A noite, muito escura, não permitia ver o próximo passo e, antes de apanharem a lanterna, a corda começou rapidamente a se estender e, em poucos instantes, os dois estavam pendurados no espaço.

– Meu Deus. Salva-nos, gritou Severo, o mais religioso e confiante.

– O que vamos fazer, mano? Interroga Sertório. Nós devemos estar numa altura perigosa. Vamos nos arrebentar se sairmos da ponta da corda.

Tentaram voltar, mas era impossível, devido ao posicionamento da corda que os prendia no espaço. Novamente, Severo clama:

– Senhor Deus, eu creio em Ti.
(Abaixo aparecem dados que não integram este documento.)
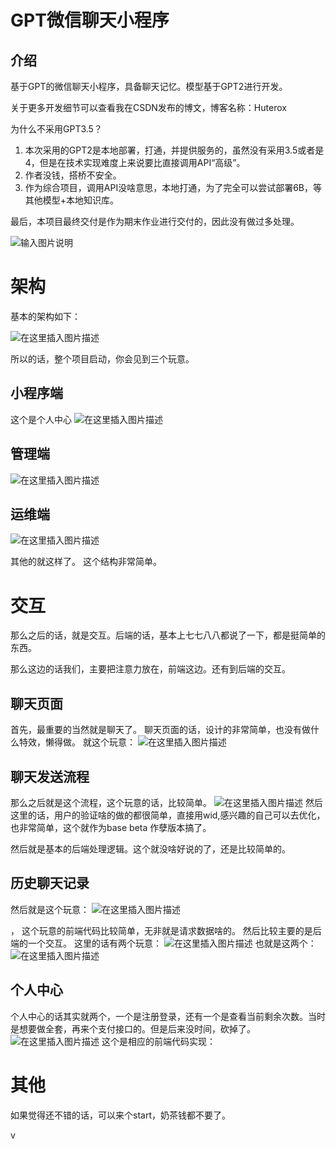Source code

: 
# GPT微信聊天小程序

## 介绍

基于GPT的微信聊天小程序，具备聊天记忆。模型基于GPT2进行开发。

关于更多开发细节可以查看我在CSDN发布的博文，博客名称：Huterox

为什么不采用GPT3.5？

1. 本次采用的GPT2是本地部署，打通，并提供服务的，虽然没有采用3.5或者是4，但是在技术实现难度上来说要比直接调用API“高级”。
2. 作者没钱，搭桥不安全。
3. 作为综合项目，调用API没啥意思，本地打通，为了完全可以尝试部署6B，等其他模型+本地知识库。

最后，本项目最终交付是作为期末作业进行交付的，因此没有做过多处理。


![输入图片说明](https://img-blog.csdnimg.cn/ffb36bb5a41b4045b02c9832479f0784.png)
# 架构

基本的架构如下：

![在这里插入图片描述](https://img-blog.csdnimg.cn/75be5ab1f9c84f8f95d85b65f3691dff.png)

所以的话，整个项目启动，你会见到三个玩意。

## 小程序端
这个是个人中心
![在这里插入图片描述](https://img-blog.csdnimg.cn/c7da69dbd60d433c864abbcf45bb1d82.png)
## 管理端
![在这里插入图片描述](https://img-blog.csdnimg.cn/ce1bd5a04bf64dd2839718fba8909a54.png)
## 运维端
![在这里插入图片描述](https://img-blog.csdnimg.cn/515a923e277f489982e122306ba9ff13.png)

其他的就这样了。
这个结构非常简单。

# 交互
那么之后的话，就是交互。后端的话，基本上七七八八都说了一下，都是挺简单的东西。

那么这边的话我们，主要把注意力放在，前端这边。还有到后端的交互。

## 聊天页面
首先，最重要的当然就是聊天了。
聊天页面的话，设计的非常简单，也没有做什么特效，懒得做。
就这个玩意：
![在这里插入图片描述](https://img-blog.csdnimg.cn/46f5638683284c66ae1dd3566fc567da.png)


## 聊天发送流程
那么之后就是这个流程，这个玩意的话，比较简单。
![在这里插入图片描述](https://img-blog.csdnimg.cn/ffb36bb5a41b4045b02c9832479f0784.png)
然后这里的话，用户的验证啥的做的都很简单，直接用wid,感兴趣的自己可以去优化，也非常简单，这个就作为base beta 作孽版本搞了。

然后就是基本的后端处理逻辑。这个就没啥好说的了，还是比较简单的。

## 历史聊天记录
然后就是这个玩意：
![在这里插入图片描述](https://img-blog.csdnimg.cn/785146279d604d18b4e8f54248c4c959.png)


，
这个玩意的前端代码比较简单，无非就是请求数据啥的。
然后比较主要的是后端的一个交互。
这里的话有两个玩意：
![在这里插入图片描述](https://img-blog.csdnimg.cn/d0271a95380040ce919ce49b57896a62.png)
也就是这两个：
![在这里插入图片描述](https://img-blog.csdnimg.cn/cb30cd0042b94bd09023620adc82734f.png)
## 个人中心
个人中心的话其实就两个，一个是注册登录，还有一个是查看当前剩余次数。当时是想要做全套，再来个支付接口的。但是后来没时间，砍掉了。
![在这里插入图片描述](https://img-blog.csdnimg.cn/bf13d4ff3af0451fa1422f0f819b28b1.png)
这个是相应的前端代码实现：

# 其他
如果觉得还不错的话，可以来个start，奶茶钱都不要了。


v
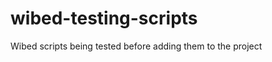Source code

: wibed-testing-scripts
=====================

Wibed scripts being tested before adding them to the project

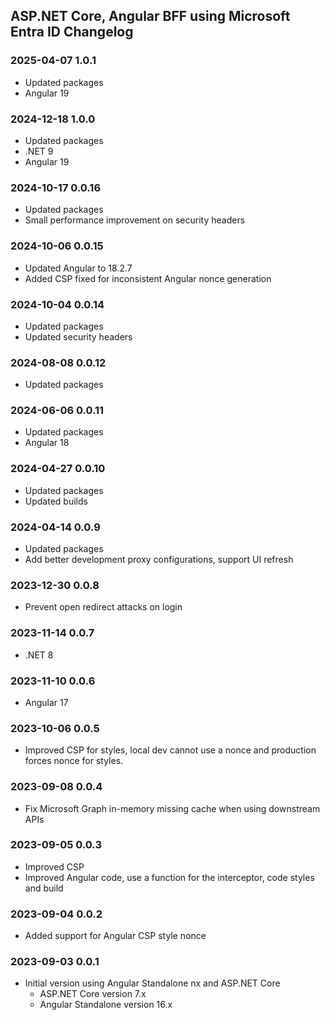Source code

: ## ASP.NET Core, Angular BFF using Microsoft Entra ID Changelog

### 2025-04-07 1.0.1
- Updated packages
- Angular 19

### 2024-12-18 1.0.0
- Updated packages
- .NET 9
- Angular 19

### 2024-10-17 0.0.16
- Updated packages
- Small performance improvement on security headers

### 2024-10-06 0.0.15
- Updated Angular to 18.2.7
- Added CSP fixed for inconsistent Angular nonce generation

### 2024-10-04 0.0.14

- Updated packages
- Updated security headers

### 2024-08-08 0.0.12

- Updated packages

### 2024-06-06 0.0.11

- Updated packages
- Angular 18

### 2024-04-27 0.0.10

- Updated packages
- Updated builds

### 2024-04-14 0.0.9

- Updated packages
- Add better development proxy configurations, support UI refresh

### 2023-12-30 0.0.8

- Prevent open redirect attacks on login

### 2023-11-14 0.0.7

- .NET 8

### 2023-11-10 0.0.6

- Angular 17

### 2023-10-06 0.0.5

- Improved CSP for styles, local dev cannot use a nonce and production forces nonce for styles.

### 2023-09-08 0.0.4

- Fix Microsoft Graph in-memory missing cache when using downstream APIs

### 2023-09-05 0.0.3

- Improved CSP
- Improved Angular code, use a function for the interceptor, code styles and build

### 2023-09-04 0.0.2

- Added support for Angular CSP style nonce

### 2023-09-03 0.0.1

- Initial version using Angular Standalone nx and ASP.NET Core
  - ASP.NET Core version 7.x
  - Angular Standalone version 16.x
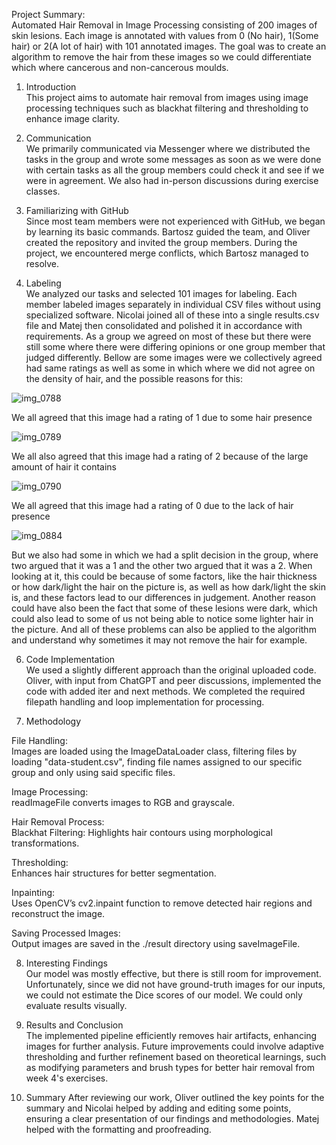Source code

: Project Summary: <br />
Automated Hair Removal in Image Processing consisting of 200 images of skin lesions. Each image is annotated with values from 0 (No hair), 1(Some hair) or 2(A lot of hair) with 101 annotated images. The goal was to create an algorithm to remove the hair from these images so we could differentiate which where cancerous and non-cancerous moulds.

1. Introduction <br />
This project aims to automate hair removal from images using image processing techniques such as blackhat filtering and thresholding to enhance image clarity.

2. Communication <br />
We primarily communicated via Messenger where we distributed the tasks in the group and wrote some messages as soon as we were done with certain tasks as all the group members could check it and see if we were in agreement. We also had in-person discussions during exercise classes.

3. Familiarizing with GitHub <br />
Since most team members were not experienced with GitHub, we began by learning its basic commands. Bartosz guided the team, and Oliver created the repository and invited the group members. During the project, we encountered merge conflicts, which Bartosz managed to resolve.

4. Labeling <br />
We analyzed our tasks and selected 101 images for labeling. Each member labeled images separately in individual CSV files without using specialized software. Nicolai joined all of these into a single results.csv file and Matej then consolidated and polished it in accordance with requirements. As a group we agreed on most of these but there were still some where there were differing opinions or one group member that judged differently.
Bellow are some images were we collectively agreed had same ratings as well as some in which where we did not agree on the density of hair, and the possible reasons for this:

![img_0788](https://github.com/user-attachments/assets/67094825-dfbf-495c-92c8-2a08909d75bf)

We all agreed that this image had a rating of 1 due to some hair presence

![img_0789](https://github.com/user-attachments/assets/3ab2f2e9-956d-441a-bbe5-27ffdd5ecc4d)

We all also agreed that this image had a rating of 2 because of the large amount of hair it contains

![img_0790](https://github.com/user-attachments/assets/12c21fd0-844b-4645-bd6a-c9af1077f508)

We all agreed that this image had a rating of 0 due to the lack of hair presence


![img_0884](https://github.com/user-attachments/assets/5db9b724-b38e-4921-b9d5-bbecd28c023b)

But we also had some in which we had a split decision in the group, where two argued that it was a 1 and the other two argued that it was a 2. When looking at it, this could be because of some factors, like the hair thickness or how dark/light the hair on the picture is, as well as how dark/light the skin is, and these factors lead to our differences in judgement. Another reason could have also been the fact that some of these lesions were dark, which could also lead to some of us not being able to notice some lighter hair in the picture. And all of these problems can also be applied to the algorithm and understand why sometimes it may not remove the hair for example.

6. Code Implementation <br />
We used a slightly different approach than the original uploaded code. Oliver, with input from ChatGPT and peer discussions, implemented the code with added iter and next methods. We completed the required filepath handling and loop implementation for processing.

7. Methodology

File Handling: <br /> Images are loaded using the ImageDataLoader class, filtering files by loading "data-student.csv", finding file names assigned to our specific group and only using said specific files.

Image Processing: <br />
readImageFile converts images to RGB and grayscale.

Hair Removal Process: <br />
Blackhat Filtering: Highlights hair contours using morphological transformations.

Thresholding: <br />
Enhances hair structures for better segmentation.

Inpainting: <br />
Uses OpenCV’s cv2.inpaint function to remove detected hair regions and reconstruct the image.

Saving Processed Images: <br />
Output images are saved in the ./result directory using saveImageFile.

8. Interesting Findings <br />
Our model was mostly effective, but there is still room for improvement. Unfortunately, since we did not have ground-truth images for our inputs, we could not estimate the Dice scores of our model. We could only evaluate results visually.

9. Results and Conclusion <br />
The implemented pipeline efficiently removes hair artifacts, enhancing images for further analysis. Future improvements could involve adaptive thresholding and further refinement based on theoretical learnings, such as modifying parameters and brush types for better hair removal from week 4's exercises.

10. Summary
After reviewing our work, Oliver outlined the key points for the summary and Nicolai helped by adding and editing some points, ensuring a clear presentation of our findings and methodologies. Matej helped with the formatting and proofreading.
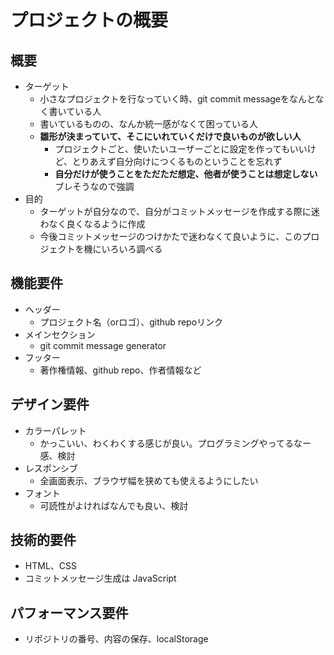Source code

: # プロジェクトの概要


## 概要

- ターゲット
  - 小さなプロジェクトを行なっていく時、git commit messageをなんとなく書いている人
  - 書いているものの、なんか統一感がなくて困っている人
  - **雛形が決まっていて、そこにいれていくだけで良いものが欲しい人**
    - プロジェクトごと、使いたいユーザーごとに設定を作ってもいいけど、とりあえず自分向けにつくるものということを忘れず
    - **自分だけが使うことをただただ想定、他者が使うことは想定しない** ブレそうなので強調
- 目的
  - ターゲットが自分なので、自分がコミットメッセージを作成する際に迷わなく良くなるように作成
  - 今後コミットメッセージのつけかたで迷わなくて良いように、このプロジェクトを機にいろいろ調べる


## 機能要件

- ヘッダー
  - プロジェクト名（orロゴ）、github repoリンク
- メインセクション
  - git commit message generator
 - フッター
   - 著作権情報、github repo、作者情報など


## デザイン要件

- カラーパレット
  - かっこいい、わくわくする感じが良い。プログラミングやってるなー感、検討
- レスポンシブ
  - 全画面表示、ブラウザ幅を狭めても使えるようにしたい
- フォント
  - 可読性がよければなんでも良い、検討


## 技術的要件

- HTML、CSS
- コミットメッセージ生成は JavaScript


## パフォーマンス要件
- リポジトリの番号、内容の保存、localStorage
Salva-nos.

Uma voz cavernosa, num som roço e profundo, diz:

– Cortem a corda se vocês realmente crêem em Mim.

Severo diz:

– É voz de Deus.

O irmão contesta:

– Como pode ser? É suicídio cortar a corda. Vamos nos matar.

– Pense melhor, mano, Diz Severo. Nós clamamos ao Pai e não ao diabo. A voz é divina! Eu vou cortar só a ponta que me prende.

Isso feito, Severo cai apenas a dois ou três metros no solo firme, e exclama:

– Graças a Deus, graças a Deus!

Não tendo como nem enxergar o companheiro, diz Severo ao irmão:

– Pena que você não acreditou na voz divina. Nós precisamos buscar a Deus com fé, senão é impossível ser ajudado. Eu vou tentar buscar auxílio para você.

Era apenas mais uma saliência da rocha e Severo demorou bastante para se livrar daquele espaço reduzido.

– Senhor, orou Severo. Limpa melhor o Céu para eu poder ver as estrelas e me orientar nessa noite tenebrosa.

O manto negro do espaço num só momento é enrolado. As estrelas brilham com intenso fulgor e glória.

– Obrigado, Senhor, agradece Severo.

Com mais algum tempo, Severo chega ao acampamento se orientando pelas estrelas.

Todos partem em busca do irmão e amigo em grande perigo. A noite daquela madrugada estava mais fria do que nunca

– Sertório deve estar regelado, e corre perigo muito sé rio, diz o mais experiente dos alpinistas.

Com mais alguma busca eles conseguem descobrir a ponta da corda. Severo, então, grita:

Alô, irmão. Você está bem?

Nenhuma resposta. O silêncio toma conta da equipe. Todos imaginam o pior. Aos poucos eles vão puxando a corda até que Sertório aparece. Ele está desmaiado mas o coração está batendo.

Graças a Deus, dizem todos. Vamos enrolá-lo nos cobertores e carregá-lo até ao acampamento.

Alguns instantes mais e Sertório abre os olhos e agradece pelo salvamento.

– Eu não acreditei na voz de Deus, repetia com tristeza.

Quando o Sol apareceu, Sertório teve que ser levado de volta e encaminhado ao hospital. Parte de um dos seus pés estava congelado. De tanto tentar subir pela corda, perdeu a bota do pé direito. O médico precisou cortar parte da ponta do pé do acidentado jovem.

Com tristeza, ele disse:

– Doutor, eu não acreditei na voz de Deus. Custou muito caro a minha falta de confiança no Senhor dos Céus. Com a falta desse pedaço de pé, fica muito difícil continuar sendo alpinista.

– Lamentavelmente, isso é verdade, responde o médico.

O que podemos aprender nesta história?

1. Deus pode nos ouvir e ajudar em qualquer lugar ou circunstância em que estivermos. Porém, nós devemos aprender a ouvir e obedecer a Sua voz.

Vamos repetir juntos:

– Senhor, ajuda-me a crer e confiar sempre em Ti. (Repetir duas vezes).